**WHAT TO WORK ON**: For the entries below, the expected answer is the line with "mean survived muon", the line with "0.22 & 0.27", and every line between them, exactly as written, and nothing more.

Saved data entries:
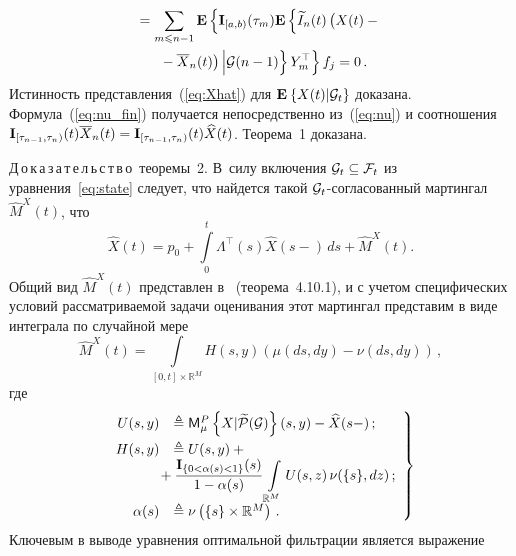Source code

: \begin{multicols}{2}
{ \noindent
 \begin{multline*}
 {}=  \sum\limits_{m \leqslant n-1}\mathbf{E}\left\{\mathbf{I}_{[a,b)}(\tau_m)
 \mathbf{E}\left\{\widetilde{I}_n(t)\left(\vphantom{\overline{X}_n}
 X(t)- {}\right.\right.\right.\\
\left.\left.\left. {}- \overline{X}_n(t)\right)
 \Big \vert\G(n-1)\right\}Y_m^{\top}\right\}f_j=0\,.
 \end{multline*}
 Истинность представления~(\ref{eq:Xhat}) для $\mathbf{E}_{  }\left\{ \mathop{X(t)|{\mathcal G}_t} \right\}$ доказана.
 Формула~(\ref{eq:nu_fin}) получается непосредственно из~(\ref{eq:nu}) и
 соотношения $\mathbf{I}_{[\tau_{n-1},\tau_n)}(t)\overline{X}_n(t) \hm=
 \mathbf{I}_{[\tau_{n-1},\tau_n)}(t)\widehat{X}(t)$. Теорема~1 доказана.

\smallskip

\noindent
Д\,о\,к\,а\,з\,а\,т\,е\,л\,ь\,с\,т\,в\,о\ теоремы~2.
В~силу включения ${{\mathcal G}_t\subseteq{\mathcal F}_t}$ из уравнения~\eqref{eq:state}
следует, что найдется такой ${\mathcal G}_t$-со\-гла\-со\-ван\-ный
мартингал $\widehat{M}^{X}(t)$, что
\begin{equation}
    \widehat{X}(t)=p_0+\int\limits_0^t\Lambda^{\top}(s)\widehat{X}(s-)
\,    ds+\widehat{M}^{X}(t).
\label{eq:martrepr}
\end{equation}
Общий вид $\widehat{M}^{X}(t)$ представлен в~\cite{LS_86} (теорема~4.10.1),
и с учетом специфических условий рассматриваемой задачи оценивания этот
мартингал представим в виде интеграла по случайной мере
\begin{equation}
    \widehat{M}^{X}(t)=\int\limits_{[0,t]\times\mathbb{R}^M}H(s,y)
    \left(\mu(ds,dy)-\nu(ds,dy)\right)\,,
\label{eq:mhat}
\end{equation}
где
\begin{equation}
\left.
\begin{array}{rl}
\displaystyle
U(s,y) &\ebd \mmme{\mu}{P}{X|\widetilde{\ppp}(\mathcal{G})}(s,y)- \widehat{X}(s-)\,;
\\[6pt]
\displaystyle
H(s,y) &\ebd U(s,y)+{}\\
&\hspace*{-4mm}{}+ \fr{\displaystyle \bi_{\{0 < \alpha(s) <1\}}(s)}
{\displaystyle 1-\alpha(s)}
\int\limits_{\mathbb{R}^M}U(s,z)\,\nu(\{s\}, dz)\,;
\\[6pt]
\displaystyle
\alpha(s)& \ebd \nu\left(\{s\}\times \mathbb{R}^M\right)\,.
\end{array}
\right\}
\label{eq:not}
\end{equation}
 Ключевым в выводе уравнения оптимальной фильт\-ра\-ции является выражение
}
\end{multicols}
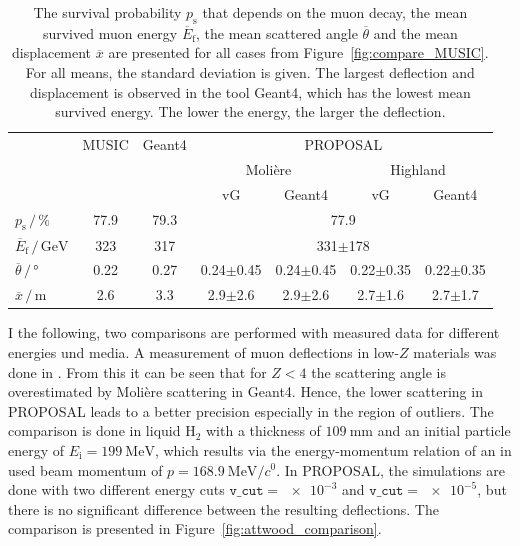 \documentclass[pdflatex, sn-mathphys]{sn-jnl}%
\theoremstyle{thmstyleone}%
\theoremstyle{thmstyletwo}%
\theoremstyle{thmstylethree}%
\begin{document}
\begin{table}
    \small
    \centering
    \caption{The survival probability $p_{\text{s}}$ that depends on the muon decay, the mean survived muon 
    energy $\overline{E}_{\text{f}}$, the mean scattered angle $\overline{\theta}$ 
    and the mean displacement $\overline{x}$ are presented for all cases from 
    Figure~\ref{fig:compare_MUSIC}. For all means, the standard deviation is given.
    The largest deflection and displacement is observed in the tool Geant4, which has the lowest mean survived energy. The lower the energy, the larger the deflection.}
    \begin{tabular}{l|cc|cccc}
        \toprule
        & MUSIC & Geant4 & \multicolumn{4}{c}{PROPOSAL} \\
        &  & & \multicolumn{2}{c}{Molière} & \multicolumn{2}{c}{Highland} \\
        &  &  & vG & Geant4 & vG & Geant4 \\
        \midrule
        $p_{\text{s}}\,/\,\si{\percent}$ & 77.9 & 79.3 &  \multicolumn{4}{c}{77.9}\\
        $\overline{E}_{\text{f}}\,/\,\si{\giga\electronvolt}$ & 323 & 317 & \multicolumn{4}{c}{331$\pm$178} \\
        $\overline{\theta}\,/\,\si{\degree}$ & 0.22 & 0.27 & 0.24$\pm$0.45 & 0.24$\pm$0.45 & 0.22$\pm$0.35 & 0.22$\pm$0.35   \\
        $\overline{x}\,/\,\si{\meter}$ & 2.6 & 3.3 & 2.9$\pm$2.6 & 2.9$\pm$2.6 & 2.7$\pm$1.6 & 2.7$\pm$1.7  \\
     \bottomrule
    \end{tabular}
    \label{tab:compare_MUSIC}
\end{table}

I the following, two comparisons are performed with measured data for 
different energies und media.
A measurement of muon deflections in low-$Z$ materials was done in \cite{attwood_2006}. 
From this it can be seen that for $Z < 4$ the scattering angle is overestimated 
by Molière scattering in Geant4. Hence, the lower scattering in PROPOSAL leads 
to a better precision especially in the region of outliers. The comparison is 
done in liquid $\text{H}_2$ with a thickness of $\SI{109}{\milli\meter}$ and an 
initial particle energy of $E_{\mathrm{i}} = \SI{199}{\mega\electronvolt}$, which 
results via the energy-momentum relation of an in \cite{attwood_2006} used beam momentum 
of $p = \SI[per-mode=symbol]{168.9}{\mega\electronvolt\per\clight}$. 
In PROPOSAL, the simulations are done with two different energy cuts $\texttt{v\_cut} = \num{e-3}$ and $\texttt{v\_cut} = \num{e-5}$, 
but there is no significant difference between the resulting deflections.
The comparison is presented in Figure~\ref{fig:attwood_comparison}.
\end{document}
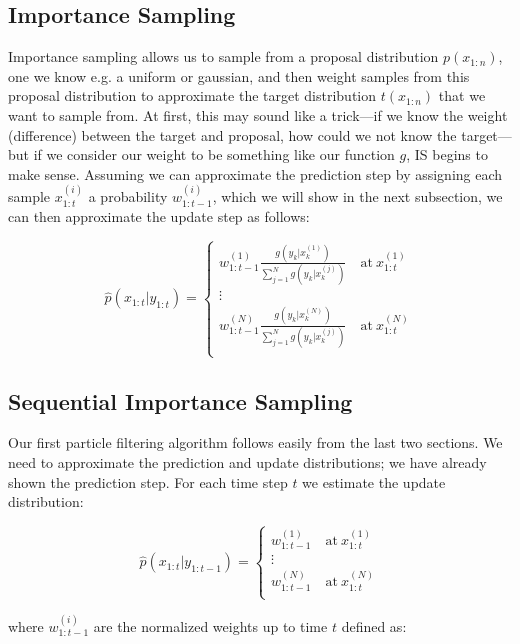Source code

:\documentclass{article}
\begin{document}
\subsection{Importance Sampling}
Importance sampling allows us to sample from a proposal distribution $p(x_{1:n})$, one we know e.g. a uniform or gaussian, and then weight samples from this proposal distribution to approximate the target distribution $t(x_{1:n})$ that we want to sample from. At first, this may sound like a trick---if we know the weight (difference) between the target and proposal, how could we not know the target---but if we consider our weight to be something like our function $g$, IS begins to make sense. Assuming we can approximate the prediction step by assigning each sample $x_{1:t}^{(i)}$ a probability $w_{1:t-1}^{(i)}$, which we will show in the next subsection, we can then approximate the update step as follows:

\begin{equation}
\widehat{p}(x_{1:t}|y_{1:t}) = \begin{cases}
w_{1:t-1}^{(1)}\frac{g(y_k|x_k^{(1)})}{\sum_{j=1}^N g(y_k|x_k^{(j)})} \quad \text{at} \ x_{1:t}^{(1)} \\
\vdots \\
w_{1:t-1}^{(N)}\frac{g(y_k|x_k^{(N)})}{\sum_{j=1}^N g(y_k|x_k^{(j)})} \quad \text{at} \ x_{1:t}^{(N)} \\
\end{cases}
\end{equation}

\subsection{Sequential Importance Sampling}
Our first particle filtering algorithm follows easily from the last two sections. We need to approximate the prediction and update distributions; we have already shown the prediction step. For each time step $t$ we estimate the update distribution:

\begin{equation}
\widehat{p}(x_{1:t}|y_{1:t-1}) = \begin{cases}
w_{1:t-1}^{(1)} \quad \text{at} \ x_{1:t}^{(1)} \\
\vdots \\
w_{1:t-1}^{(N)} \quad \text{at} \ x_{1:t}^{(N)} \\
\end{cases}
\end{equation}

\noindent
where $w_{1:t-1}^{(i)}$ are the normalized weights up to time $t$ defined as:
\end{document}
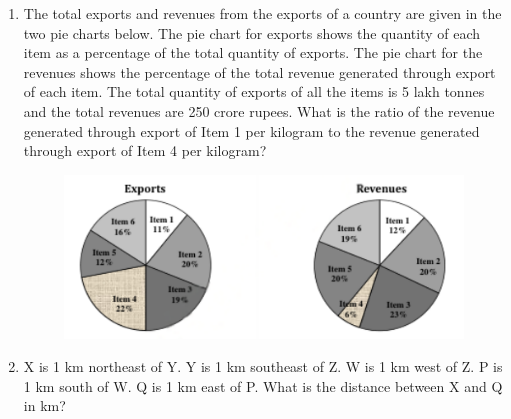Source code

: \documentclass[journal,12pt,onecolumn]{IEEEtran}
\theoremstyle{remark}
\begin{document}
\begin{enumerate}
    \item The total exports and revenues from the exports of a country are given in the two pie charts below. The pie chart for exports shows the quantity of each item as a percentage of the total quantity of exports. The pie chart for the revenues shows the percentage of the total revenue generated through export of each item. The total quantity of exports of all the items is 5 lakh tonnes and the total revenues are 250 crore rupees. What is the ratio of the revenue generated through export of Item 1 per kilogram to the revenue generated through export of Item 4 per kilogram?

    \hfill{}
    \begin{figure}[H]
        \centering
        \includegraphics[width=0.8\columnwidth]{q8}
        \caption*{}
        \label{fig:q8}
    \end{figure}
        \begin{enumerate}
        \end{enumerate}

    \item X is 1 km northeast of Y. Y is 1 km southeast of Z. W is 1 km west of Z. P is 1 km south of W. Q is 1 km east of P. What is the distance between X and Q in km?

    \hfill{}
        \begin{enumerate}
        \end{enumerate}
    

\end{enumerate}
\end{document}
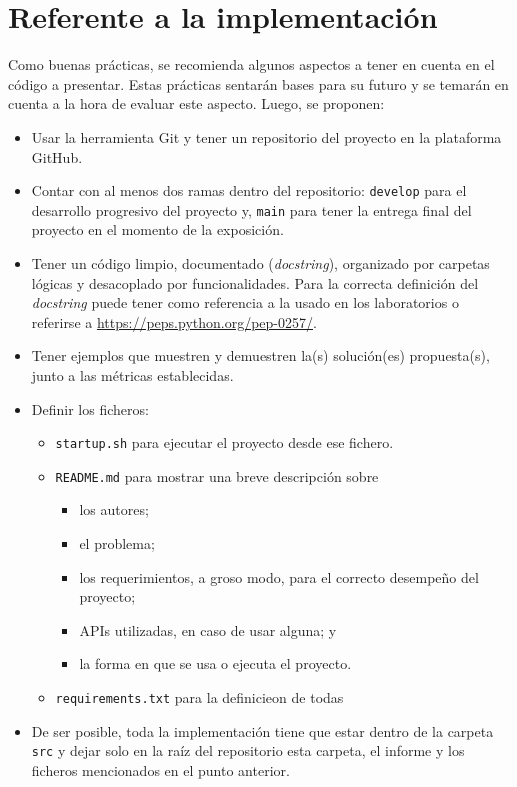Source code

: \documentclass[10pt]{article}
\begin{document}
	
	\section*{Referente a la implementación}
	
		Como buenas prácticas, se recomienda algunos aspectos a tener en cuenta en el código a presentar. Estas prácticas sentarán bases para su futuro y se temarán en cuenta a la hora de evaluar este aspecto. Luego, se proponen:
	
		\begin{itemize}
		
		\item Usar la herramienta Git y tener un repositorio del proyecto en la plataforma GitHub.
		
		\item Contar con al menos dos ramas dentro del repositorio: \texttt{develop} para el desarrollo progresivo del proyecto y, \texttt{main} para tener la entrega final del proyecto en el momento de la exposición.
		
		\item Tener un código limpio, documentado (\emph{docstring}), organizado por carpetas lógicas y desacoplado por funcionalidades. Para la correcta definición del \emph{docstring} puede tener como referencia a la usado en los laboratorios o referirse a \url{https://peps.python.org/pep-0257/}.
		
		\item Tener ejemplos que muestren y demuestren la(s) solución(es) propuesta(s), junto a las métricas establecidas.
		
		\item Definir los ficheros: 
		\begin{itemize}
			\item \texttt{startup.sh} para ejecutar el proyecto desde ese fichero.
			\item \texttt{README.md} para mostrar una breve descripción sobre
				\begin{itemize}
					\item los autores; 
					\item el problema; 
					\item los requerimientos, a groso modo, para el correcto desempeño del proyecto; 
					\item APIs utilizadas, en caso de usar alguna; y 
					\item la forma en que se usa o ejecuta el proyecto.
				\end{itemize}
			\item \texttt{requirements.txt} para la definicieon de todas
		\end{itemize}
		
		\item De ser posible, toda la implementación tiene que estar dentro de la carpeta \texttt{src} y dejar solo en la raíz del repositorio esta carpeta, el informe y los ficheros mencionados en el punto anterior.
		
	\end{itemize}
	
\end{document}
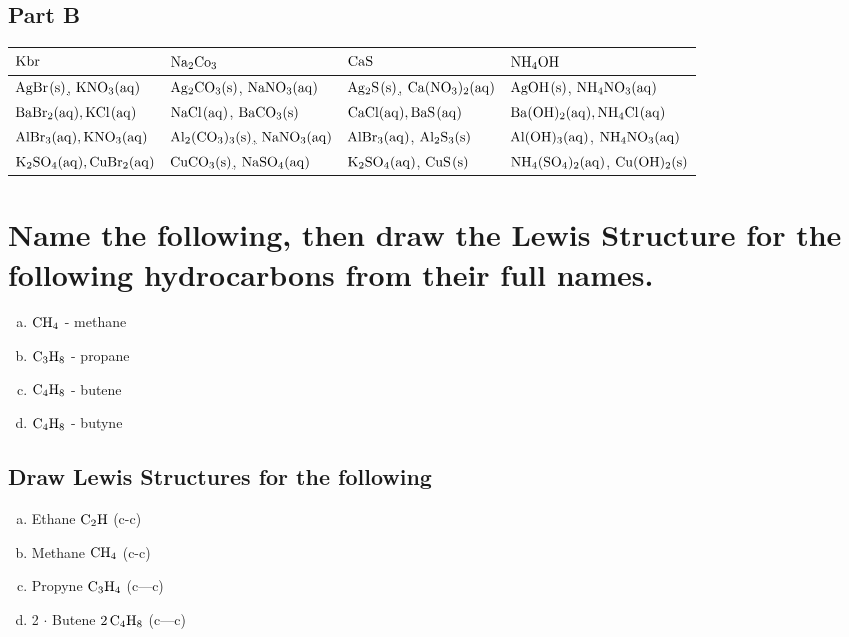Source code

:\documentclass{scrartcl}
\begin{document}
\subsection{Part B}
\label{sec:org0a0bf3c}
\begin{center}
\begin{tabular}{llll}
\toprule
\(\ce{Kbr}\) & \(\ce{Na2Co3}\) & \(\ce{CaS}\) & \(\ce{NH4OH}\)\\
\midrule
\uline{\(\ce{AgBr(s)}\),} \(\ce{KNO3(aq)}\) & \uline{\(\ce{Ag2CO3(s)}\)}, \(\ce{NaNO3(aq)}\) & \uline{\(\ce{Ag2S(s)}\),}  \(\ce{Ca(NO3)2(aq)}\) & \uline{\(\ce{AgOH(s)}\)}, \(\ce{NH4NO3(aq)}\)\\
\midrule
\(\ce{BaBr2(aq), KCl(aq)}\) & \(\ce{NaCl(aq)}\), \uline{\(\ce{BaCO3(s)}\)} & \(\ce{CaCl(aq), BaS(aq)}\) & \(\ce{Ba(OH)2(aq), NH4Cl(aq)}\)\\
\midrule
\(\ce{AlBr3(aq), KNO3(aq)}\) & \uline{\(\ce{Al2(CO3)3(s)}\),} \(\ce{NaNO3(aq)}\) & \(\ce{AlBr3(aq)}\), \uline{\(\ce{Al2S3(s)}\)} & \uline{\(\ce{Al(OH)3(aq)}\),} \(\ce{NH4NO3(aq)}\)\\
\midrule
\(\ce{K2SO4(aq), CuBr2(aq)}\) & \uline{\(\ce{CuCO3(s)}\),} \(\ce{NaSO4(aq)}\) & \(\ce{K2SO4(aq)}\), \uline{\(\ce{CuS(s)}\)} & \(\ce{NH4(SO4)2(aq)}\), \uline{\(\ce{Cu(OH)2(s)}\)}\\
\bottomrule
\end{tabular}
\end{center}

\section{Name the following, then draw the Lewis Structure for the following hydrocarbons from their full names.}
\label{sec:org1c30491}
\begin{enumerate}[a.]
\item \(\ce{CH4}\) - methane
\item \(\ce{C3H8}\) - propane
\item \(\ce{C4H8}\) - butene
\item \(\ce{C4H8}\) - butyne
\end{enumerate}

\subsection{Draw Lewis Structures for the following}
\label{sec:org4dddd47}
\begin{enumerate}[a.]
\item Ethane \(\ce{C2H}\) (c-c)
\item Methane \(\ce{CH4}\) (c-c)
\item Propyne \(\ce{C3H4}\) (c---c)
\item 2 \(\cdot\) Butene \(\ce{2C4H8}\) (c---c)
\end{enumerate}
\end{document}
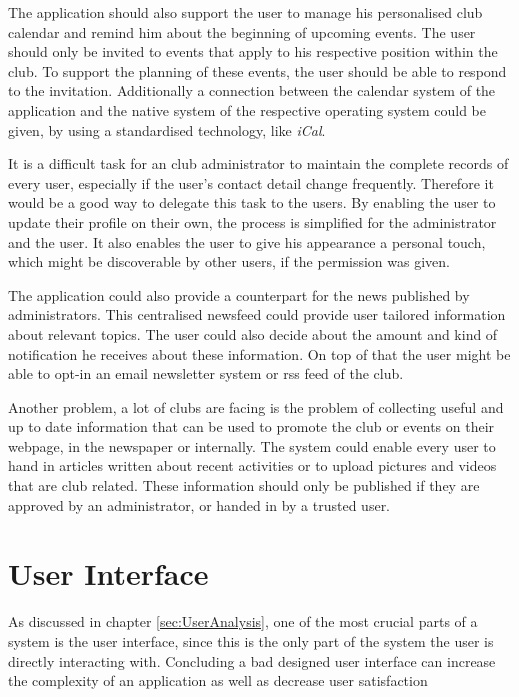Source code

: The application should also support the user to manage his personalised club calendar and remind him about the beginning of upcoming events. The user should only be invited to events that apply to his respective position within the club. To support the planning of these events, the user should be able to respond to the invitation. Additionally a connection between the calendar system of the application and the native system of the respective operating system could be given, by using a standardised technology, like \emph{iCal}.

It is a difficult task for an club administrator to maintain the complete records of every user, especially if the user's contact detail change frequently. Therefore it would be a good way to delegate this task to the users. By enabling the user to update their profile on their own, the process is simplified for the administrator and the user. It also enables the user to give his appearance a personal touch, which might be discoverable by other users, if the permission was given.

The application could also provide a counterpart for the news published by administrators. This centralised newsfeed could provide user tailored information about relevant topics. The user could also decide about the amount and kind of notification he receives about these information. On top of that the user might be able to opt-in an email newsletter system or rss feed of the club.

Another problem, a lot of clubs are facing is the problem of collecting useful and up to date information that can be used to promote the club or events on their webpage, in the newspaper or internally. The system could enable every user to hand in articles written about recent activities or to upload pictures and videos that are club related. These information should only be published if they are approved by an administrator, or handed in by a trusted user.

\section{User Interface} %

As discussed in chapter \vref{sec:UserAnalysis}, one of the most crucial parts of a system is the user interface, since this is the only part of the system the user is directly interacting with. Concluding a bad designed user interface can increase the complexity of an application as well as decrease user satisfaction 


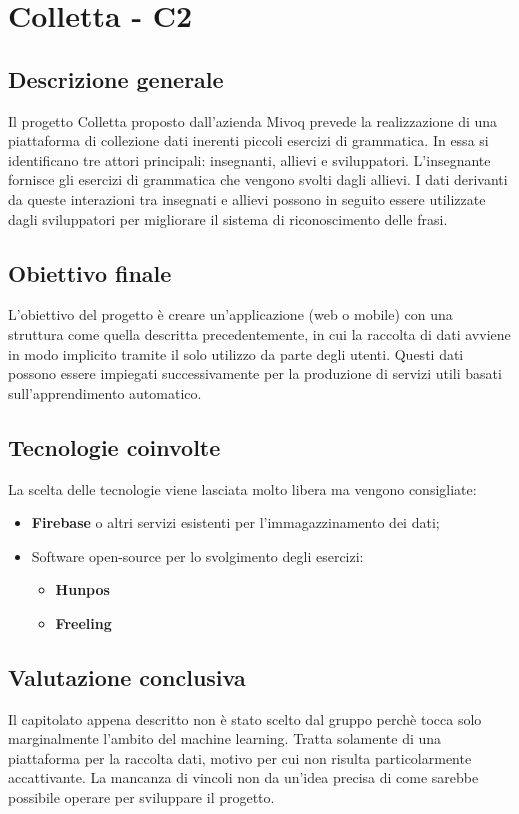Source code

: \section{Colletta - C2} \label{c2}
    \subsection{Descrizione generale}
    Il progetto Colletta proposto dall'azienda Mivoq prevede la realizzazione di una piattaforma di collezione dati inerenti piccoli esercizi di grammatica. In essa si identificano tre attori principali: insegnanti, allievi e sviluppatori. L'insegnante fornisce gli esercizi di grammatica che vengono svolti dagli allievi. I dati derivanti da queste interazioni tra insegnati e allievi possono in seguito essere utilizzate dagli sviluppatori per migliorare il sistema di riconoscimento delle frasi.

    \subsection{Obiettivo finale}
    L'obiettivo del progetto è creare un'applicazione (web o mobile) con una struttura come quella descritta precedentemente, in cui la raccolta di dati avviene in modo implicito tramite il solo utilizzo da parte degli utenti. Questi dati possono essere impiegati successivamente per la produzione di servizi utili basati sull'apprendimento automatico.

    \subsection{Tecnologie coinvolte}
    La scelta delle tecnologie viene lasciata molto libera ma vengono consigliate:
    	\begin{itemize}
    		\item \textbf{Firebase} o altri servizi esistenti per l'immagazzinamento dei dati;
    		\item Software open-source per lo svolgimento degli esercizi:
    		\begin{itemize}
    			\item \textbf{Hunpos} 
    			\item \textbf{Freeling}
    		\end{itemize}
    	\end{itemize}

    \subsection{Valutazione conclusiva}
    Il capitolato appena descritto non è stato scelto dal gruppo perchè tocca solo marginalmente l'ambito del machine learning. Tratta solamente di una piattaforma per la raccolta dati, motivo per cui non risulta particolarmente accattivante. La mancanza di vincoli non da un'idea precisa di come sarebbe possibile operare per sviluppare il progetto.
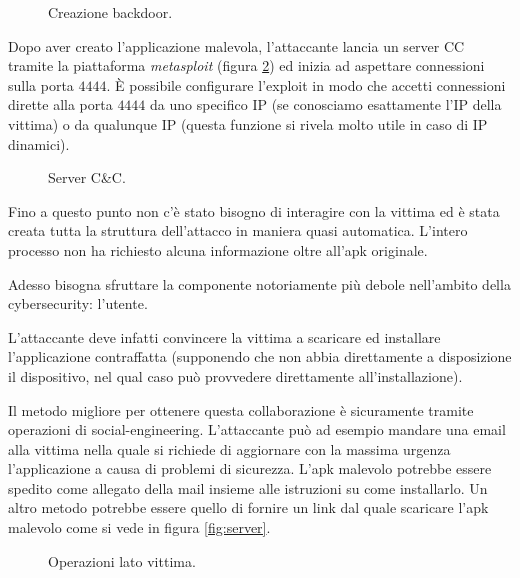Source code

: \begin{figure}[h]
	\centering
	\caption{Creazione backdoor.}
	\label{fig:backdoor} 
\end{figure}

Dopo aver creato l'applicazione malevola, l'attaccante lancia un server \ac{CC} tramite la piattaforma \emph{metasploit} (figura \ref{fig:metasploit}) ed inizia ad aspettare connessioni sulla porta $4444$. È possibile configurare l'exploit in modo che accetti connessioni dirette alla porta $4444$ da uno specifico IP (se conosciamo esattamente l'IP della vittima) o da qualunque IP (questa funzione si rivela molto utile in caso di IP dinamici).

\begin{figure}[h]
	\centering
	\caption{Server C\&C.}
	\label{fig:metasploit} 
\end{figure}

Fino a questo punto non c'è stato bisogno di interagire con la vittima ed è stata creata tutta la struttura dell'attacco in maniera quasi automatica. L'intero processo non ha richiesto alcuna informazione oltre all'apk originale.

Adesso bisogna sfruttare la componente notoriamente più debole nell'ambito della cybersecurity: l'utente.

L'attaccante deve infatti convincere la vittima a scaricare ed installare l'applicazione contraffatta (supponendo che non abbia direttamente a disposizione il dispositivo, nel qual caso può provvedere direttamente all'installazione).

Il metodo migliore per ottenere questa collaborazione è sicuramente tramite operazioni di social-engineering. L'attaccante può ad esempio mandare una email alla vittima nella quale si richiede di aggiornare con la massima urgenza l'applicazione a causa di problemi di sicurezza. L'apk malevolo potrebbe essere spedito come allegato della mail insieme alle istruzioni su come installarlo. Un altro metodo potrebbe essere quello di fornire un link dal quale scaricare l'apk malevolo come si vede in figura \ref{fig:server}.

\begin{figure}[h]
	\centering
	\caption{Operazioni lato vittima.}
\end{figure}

**TASK RESPONSE**:
    \caption{The survival probability $p_{\text{s}}$ that depends on the muon decay, the mean survived muon 
    energy $\overline{E}_{\text{f}}$, the mean scattered angle $\overline{\theta}$ 
    and the mean displacement $\overline{x}$ are presented for all cases from 
    Figure~\ref{fig:compare_MUSIC}. For all means, the standard deviation is given.
    The largest deflection and displacement is observed in the tool Geant4, which has the lowest mean survived energy. The lower the energy, the larger the deflection.}
    \begin{tabular}{l|cc|cccc}
        \toprule
        & MUSIC & Geant4 & \multicolumn{4}{c}{PROPOSAL} \\
        &  & & \multicolumn{2}{c}{Molière} & \multicolumn{2}{c}{Highland} \\
        &  &  & vG & Geant4 & vG & Geant4 \\
        \midrule
        $p_{\text{s}}\,/\,\si{\percent}$ & 77.9 & 79.3 &  \multicolumn{4}{c}{77.9}\\
        $\overline{E}_{\text{f}}\,/\,\si{\giga\electronvolt}$ & 323 & 317 & \multicolumn{4}{c}{331$\pm$178} \\
        $\overline{\theta}\,/\,\si{\degree}$ & 0.22 & 0.27 & 0.24$\pm$0.45 & 0.24$\pm$0.45 & 0.22$\pm$0.35 & 0.22$\pm$0.35   \\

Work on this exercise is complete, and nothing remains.